1. A method for repairing a Ni-based alloy mold is characterized in that,

is a method for repairing a mold made of a Ni-based alloy,

the mold is formed of a strong precipitation-strengthened Ni-based superalloy having a composition in which a γ 'phase is precipitated at 1050 ℃ by 10 vol% or more relative to a γ phase as a matrix phase, the γ' phase having a solid solution temperature of more than 1050 ℃ and less than 1250 ℃, the γ 'phase having two precipitation forms of an intragranular γ' phase crystal grain precipitated within a grain of the γ phase and an intergranular γ 'phase crystal grain precipitated between grains of the γ phase, the intergranular γ' phase crystal grain being precipitated by 10 vol% or more;

the repairing method of the Ni-based alloy die comprises the following steps:

a step of performing softening heat treatment for heating the damaged mold to a temperature of 1000 ℃ or higher and lower than the solution temperature of the γ ' phase, reducing the amount of the intragranular γ ' phase crystal grains, and then slowly cooling the mold at a cooling rate of 100 ℃/h or lower to 500 ℃ to grow the intergranular γ ' phase crystal grains,

a step of performing molding for shape correction on the mold subjected to the softening heat treatment,

subjecting the shape-corrected mold to a partial solution treatment and an aging treatment for precipitating the intragranular γ 'phase crystal grains while leaving the intergranular γ' phase crystal grains at 10 vol% or more, and

and finishing the die subjected to the partial solution and aging treatment.

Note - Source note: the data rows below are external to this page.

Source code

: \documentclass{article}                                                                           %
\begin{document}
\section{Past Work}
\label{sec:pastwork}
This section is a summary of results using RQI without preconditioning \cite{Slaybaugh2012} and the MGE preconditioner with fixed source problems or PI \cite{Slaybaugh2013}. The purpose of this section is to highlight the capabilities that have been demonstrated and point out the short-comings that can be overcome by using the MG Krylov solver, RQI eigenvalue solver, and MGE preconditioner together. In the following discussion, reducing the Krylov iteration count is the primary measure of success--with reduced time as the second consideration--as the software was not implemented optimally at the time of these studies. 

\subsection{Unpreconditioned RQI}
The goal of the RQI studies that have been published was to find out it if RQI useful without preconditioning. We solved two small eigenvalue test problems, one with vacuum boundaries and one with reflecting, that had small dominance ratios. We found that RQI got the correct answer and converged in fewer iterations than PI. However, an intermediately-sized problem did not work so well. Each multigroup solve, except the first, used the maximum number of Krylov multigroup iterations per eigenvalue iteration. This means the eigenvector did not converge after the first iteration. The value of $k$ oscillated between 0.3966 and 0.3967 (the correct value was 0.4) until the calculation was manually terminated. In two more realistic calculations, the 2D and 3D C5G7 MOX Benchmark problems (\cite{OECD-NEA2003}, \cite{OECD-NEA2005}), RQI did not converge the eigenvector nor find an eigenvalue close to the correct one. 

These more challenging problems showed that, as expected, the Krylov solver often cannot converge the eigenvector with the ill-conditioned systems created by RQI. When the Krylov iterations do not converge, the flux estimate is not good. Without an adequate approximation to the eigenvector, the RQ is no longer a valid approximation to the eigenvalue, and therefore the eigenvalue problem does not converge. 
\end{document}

2. The method for repairing a Ni-based alloy mold according to claim 1,

the composition of the strong precipitation strengthening Ni-based superalloy comprises, by mass%, 10-25% of Cr, more than 0% and 30% or less of Co, 1-6% of Al, 2.5-7% of Ti, the sum of Ti, Nb and Ta being 3-9%, 4% or less of Mo, 4% or less of W, 0.08% or less of Zr, 10% or less of Fe, 0.03% or less of B, 0.1% or less of C, 2% or less of Hf and 5% or less of Re, and the balance of Ni and unavoidable impurities.

3. The method for repairing a Ni-based alloy mold according to claim 1 or 2,

the mold subjected to the softening heat treatment has a Vickers hardness of 350Hv or less.

4. The method of repairing a Ni-base alloy mold according to claim 1 or 2,

the tensile strength of the die subjected to the partial solution and aging treatment is 450MPa or more at 900 ℃.